EXERCISE PROMPT =>
A faithful copy of the data is the goal; set it down exactly, without the images.

Stored data entries:
◆ ◆ ◆ ◆

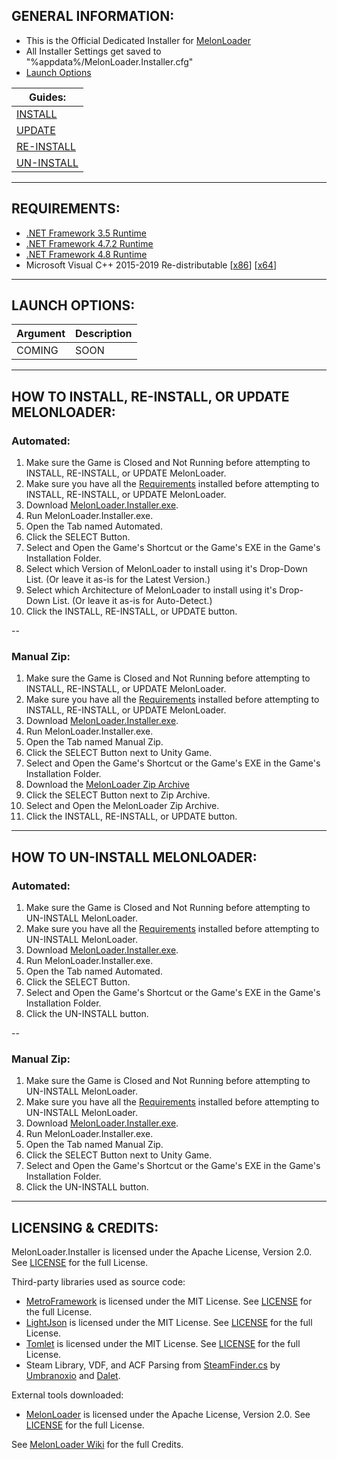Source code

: ## GENERAL INFORMATION:

- This is the Official Dedicated Installer for [MelonLoader](https://github.com/LavaGang/MelonLoader)
- All Installer Settings get saved to "%appdata%/MelonLoader.Installer.cfg"
- [Launch Options](#launch-options)

| Guides: |
| - |
| [INSTALL](#how-to-install-re-install-or-update-melonloader) |
| [UPDATE](#how-to-install-re-install-or-update-melonloader) |
| [RE-INSTALL](#how-to-install-re-install-or-update-melonloader) |
| [UN-INSTALL](#how-to-un-install-melonloader) |

---

## REQUIREMENTS:

- [.NET Framework 3.5 Runtime](https://www.microsoft.com/en-us/download/details.aspx?id=21)
- [.NET Framework 4.7.2 Runtime](https://dotnet.microsoft.com/download/dotnet-framework/net472)
- [.NET Framework 4.8 Runtime](https://dotnet.microsoft.com/download/dotnet-framework/net48)
- Microsoft Visual C++ 2015-2019 Re-distributable [[x86](https://aka.ms/vs/16/release/vc_redist.x86.exe)] [[x64](https://aka.ms/vs/16/release/vc_redist.x64.exe)]

---

## LAUNCH OPTIONS:

| Argument | Description |
| - | - |
| COMING | SOON |

---

## HOW TO INSTALL, RE-INSTALL, OR UPDATE MELONLOADER:

### Automated:

1. Make sure the Game is Closed and Not Running before attempting to INSTALL, RE-INSTALL, or UPDATE MelonLoader.
2. Make sure you have all the [Requirements](#requirements) installed before attempting to INSTALL, RE-INSTALL, or UPDATE MelonLoader.
3. Download [MelonLoader.Installer.exe](https://github.com/LavaGang/MelonLoader.Installer/releases/latest/download/MelonLoader.Installer.exe).
4. Run MelonLoader.Installer.exe.
5. Open the Tab named Automated.
6. Click the SELECT Button.
7. Select and Open the Game's Shortcut or the Game's EXE in the Game's Installation Folder.
8. Select which Version of MelonLoader to install using it's Drop-Down List.  (Or leave it as-is for the Latest Version.)
9. Select which Architecture of MelonLoader to install using it's Drop-Down List.  (Or leave it as-is for Auto-Detect.)
10. Click the INSTALL, RE-INSTALL, or UPDATE button.

--

### Manual Zip:

1. Make sure the Game is Closed and Not Running before attempting to INSTALL, RE-INSTALL, or UPDATE MelonLoader.
2. Make sure you have all the [Requirements](#requirements) installed before attempting to INSTALL, RE-INSTALL, or UPDATE MelonLoader.
3. Download [MelonLoader.Installer.exe](https://github.com/LavaGang/MelonLoader.Installer/releases/latest/download/MelonLoader.Installer.exe).
4. Run MelonLoader.Installer.exe.
5. Open the Tab named Manual Zip.
6. Click the SELECT Button next to Unity Game.
7. Select and Open the Game's Shortcut or the Game's EXE in the Game's Installation Folder.
8. Download the [MelonLoader Zip Archive](https://github.com/LavaGang/MelonLoader/releases/latest/download/MelonLoader.x64.zip)
9. Click the SELECT Button next to Zip Archive.
10. Select and Open the MelonLoader Zip Archive.
11. Click the INSTALL, RE-INSTALL, or UPDATE button.

---

## HOW TO UN-INSTALL MELONLOADER:

### Automated:

1. Make sure the Game is Closed and Not Running before attempting to UN-INSTALL MelonLoader.
2. Make sure you have all the [Requirements](#requirements) installed before attempting to UN-INSTALL MelonLoader.
3. Download [MelonLoader.Installer.exe](https://github.com/LavaGang/MelonLoader.Installer/releases/latest/download/MelonLoader.Installer.exe).
4. Run MelonLoader.Installer.exe.
5. Open the Tab named Automated.
6. Click the SELECT Button.
7. Select and Open the Game's Shortcut or the Game's EXE in the Game's Installation Folder.
8. Click the UN-INSTALL button.

--

### Manual Zip:

1. Make sure the Game is Closed and Not Running before attempting to UN-INSTALL MelonLoader.
2. Make sure you have all the [Requirements](#requirements) installed before attempting to UN-INSTALL MelonLoader.
3. Download [MelonLoader.Installer.exe](https://github.com/LavaGang/MelonLoader.Installer/releases/latest/download/MelonLoader.Installer.exe).
4. Run MelonLoader.Installer.exe.
5. Open the Tab named Manual Zip.
6. Click the SELECT Button next to Unity Game.
7. Select and Open the Game's Shortcut or the Game's EXE in the Game's Installation Folder.
8. Click the UN-INSTALL button.

---

## LICENSING & CREDITS:

MelonLoader.Installer is licensed under the Apache License, Version 2.0. See [LICENSE](https://github.com/LavaGang/MelonLoader.Installer/blob/master/LICENSE.md) for the full License.

Third-party libraries used as source code:
- [MetroFramework](https://github.com/thielj/MetroFramework) is licensed under the MIT License. See [LICENSE](https://raw.githubusercontent.com/thielj/MetroFramework/master/LICENSE.md) for the full License.
- [LightJson](https://github.com/MarcosLopezC/LightJson) is licensed under the MIT License. See [LICENSE](https://github.com/LavaGang/MelonLoader.Installer/blob/master/Libs/LightJson/LICENSE.txt) for the full License.
- [Tomlet](https://github.com/SamboyCoding/Tomlet) is licensed under the MIT License. See [LICENSE](https://github.com/SamboyCoding/Tomlet/blob/master/LICENSE) for the full License.
- Steam Library, VDF, and ACF Parsing from [SteamFinder.cs](https://github.com/Umbranoxio/BeatSaberModInstaller/blob/master/BeatSaberModManager/Dependencies/SteamFinder.cs) by [Umbranoxio](https://github.com/Umbranoxio) and [Dalet](https://github.com/Dalet).

External tools downloaded:
- [MelonLoader](https://github.com/LavaGang/MelonLoader) is licensed under the Apache License, Version 2.0. See [LICENSE](https://github.com/LavaGang/MelonLoader/blob/master/LICENSE.md) for the full License.

See [MelonLoader Wiki](https://melonwiki.xyz/#/credits) for the full Credits.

◆ ◆ ◆ ◆

TASK RESPONSE =>
Source code

: ## GENERAL INFORMATION:

- This is the Official Dedicated Installer for [MelonLoader](https://github.com/LavaGang/MelonLoader)
- All Installer Settings get saved to "%appdata%/MelonLoader.Installer.cfg"
- [Launch Options](#launch-options)

| Guides: |
| - |
| [INSTALL](#how-to-install-re-install-or-update-melonloader) |
| [UPDATE](#how-to-install-re-install-or-update-melonloader) |
| [RE-INSTALL](#how-to-install-re-install-or-update-melonloader) |
| [UN-INSTALL](#how-to-un-install-melonloader) |

---

## REQUIREMENTS:

- [.NET Framework 3.5 Runtime](https://www.microsoft.com/en-us/download/details.aspx?id=21)
- [.NET Framework 4.7.2 Runtime](https://dotnet.microsoft.com/download/dotnet-framework/net472)
- [.NET Framework 4.8 Runtime](https://dotnet.microsoft.com/download/dotnet-framework/net48)
- Microsoft Visual C++ 2015-2019 Re-distributable [[x86](https://aka.ms/vs/16/release/vc_redist.x86.exe)] [[x64](https://aka.ms/vs/16/release/vc_redist.x64.exe)]

---

## LAUNCH OPTIONS:

| Argument | Description |
| - | - |
| COMING | SOON |

---

## HOW TO INSTALL, RE-INSTALL, OR UPDATE MELONLOADER:

### Automated:

1. Make sure the Game is Closed and Not Running before attempting to INSTALL, RE-INSTALL, or UPDATE MelonLoader.
2. Make sure you have all the [Requirements](#requirements) installed before attempting to INSTALL, RE-INSTALL, or UPDATE MelonLoader.
3. Download [MelonLoader.Installer.exe](https://github.com/LavaGang/MelonLoader.Installer/releases/latest/download/MelonLoader.Installer.exe).
4. Run MelonLoader.Installer.exe.
5. Open the Tab named Automated.
6. Click the SELECT Button.
7. Select and Open the Game's Shortcut or the Game's EXE in the Game's Installation Folder.
8. Select which Version of MelonLoader to install using it's Drop-Down List.  (Or leave it as-is for the Latest Version.)
9. Select which Architecture of MelonLoader to install using it's Drop-Down List.  (Or leave it as-is for Auto-Detect.)
10. Click the INSTALL, RE-INSTALL, or UPDATE button.

--

### Manual Zip:

1. Make sure the Game is Closed and Not Running before attempting to INSTALL, RE-INSTALL, or UPDATE MelonLoader.
2. Make sure you have all the [Requirements](#requirements) installed before attempting to INSTALL, RE-INSTALL, or UPDATE MelonLoader.
3. Download [MelonLoader.Installer.exe](https://github.com/LavaGang/MelonLoader.Installer/releases/latest/download/MelonLoader.Installer.exe).
4. Run MelonLoader.Installer.exe.
5. Open the Tab named Manual Zip.
6. Click the SELECT Button next to Unity Game.
7. Select and Open the Game's Shortcut or the Game's EXE in the Game's Installation Folder.
8. Download the [MelonLoader Zip Archive](https://github.com/LavaGang/MelonLoader/releases/latest/download/MelonLoader.x64.zip)
9. Click the SELECT Button next to Zip Archive.
10. Select and Open the MelonLoader Zip Archive.
11. Click the INSTALL, RE-INSTALL, or UPDATE button.

---

## HOW TO UN-INSTALL MELONLOADER:

### Automated:

1. Make sure the Game is Closed and Not Running before attempting to UN-INSTALL MelonLoader.
2. Make sure you have all the [Requirements](#requirements) installed before attempting to UN-INSTALL MelonLoader.
3. Download [MelonLoader.Installer.exe](https://github.com/LavaGang/MelonLoader.Installer/releases/latest/download/MelonLoader.Installer.exe).
4. Run MelonLoader.Installer.exe.
5. Open the Tab named Automated.
6. Click the SELECT Button.
7. Select and Open the Game's Shortcut or the Game's EXE in the Game's Installation Folder.
8. Click the UN-INSTALL button.

--

### Manual Zip:

1. Make sure the Game is Closed and Not Running before attempting to UN-INSTALL MelonLoader.
2. Make sure you have all the [Requirements](#requirements) installed before attempting to UN-INSTALL MelonLoader.
3. Download [MelonLoader.Installer.exe](https://github.com/LavaGang/MelonLoader.Installer/releases/latest/download/MelonLoader.Installer.exe).
4. Run MelonLoader.Installer.exe.
5. Open the Tab named Manual Zip.
6. Click the SELECT Button next to Unity Game.
7. Select and Open the Game's Shortcut or the Game's EXE in the Game's Installation Folder.
8. Click the UN-INSTALL button.

---

## LICENSING & CREDITS:

MelonLoader.Installer is licensed under the Apache License, Version 2.0. See [LICENSE](https://github.com/LavaGang/MelonLoader.Installer/blob/master/LICENSE.md) for the full License.

Third-party libraries used as source code:
- [MetroFramework](https://github.com/thielj/MetroFramework) is licensed under the MIT License. See [LICENSE](https://raw.githubusercontent.com/thielj/MetroFramework/master/LICENSE.md) for the full License.
- [LightJson](https://github.com/MarcosLopezC/LightJson) is licensed under the MIT License. See [LICENSE](https://github.com/LavaGang/MelonLoader.Installer/blob/master/Libs/LightJson/LICENSE.txt) for the full License.
- [Tomlet](https://github.com/SamboyCoding/Tomlet) is licensed under the MIT License. See [LICENSE](https://github.com/SamboyCoding/Tomlet/blob/master/LICENSE) for the full License.
- Steam Library, VDF, and ACF Parsing from [SteamFinder.cs](https://github.com/Umbranoxio/BeatSaberModInstaller/blob/master/BeatSaberModManager/Dependencies/SteamFinder.cs) by [Umbranoxio](https://github.com/Umbranoxio) and [Dalet](https://github.com/Dalet).

External tools downloaded:
- [MelonLoader](https://github.com/LavaGang/MelonLoader) is licensed under the Apache License, Version 2.0. See [LICENSE](https://github.com/LavaGang/MelonLoader/blob/master/LICENSE.md) for the full License.

See [MelonLoader Wiki](https://melonwiki.xyz/#/credits) for the full Credits.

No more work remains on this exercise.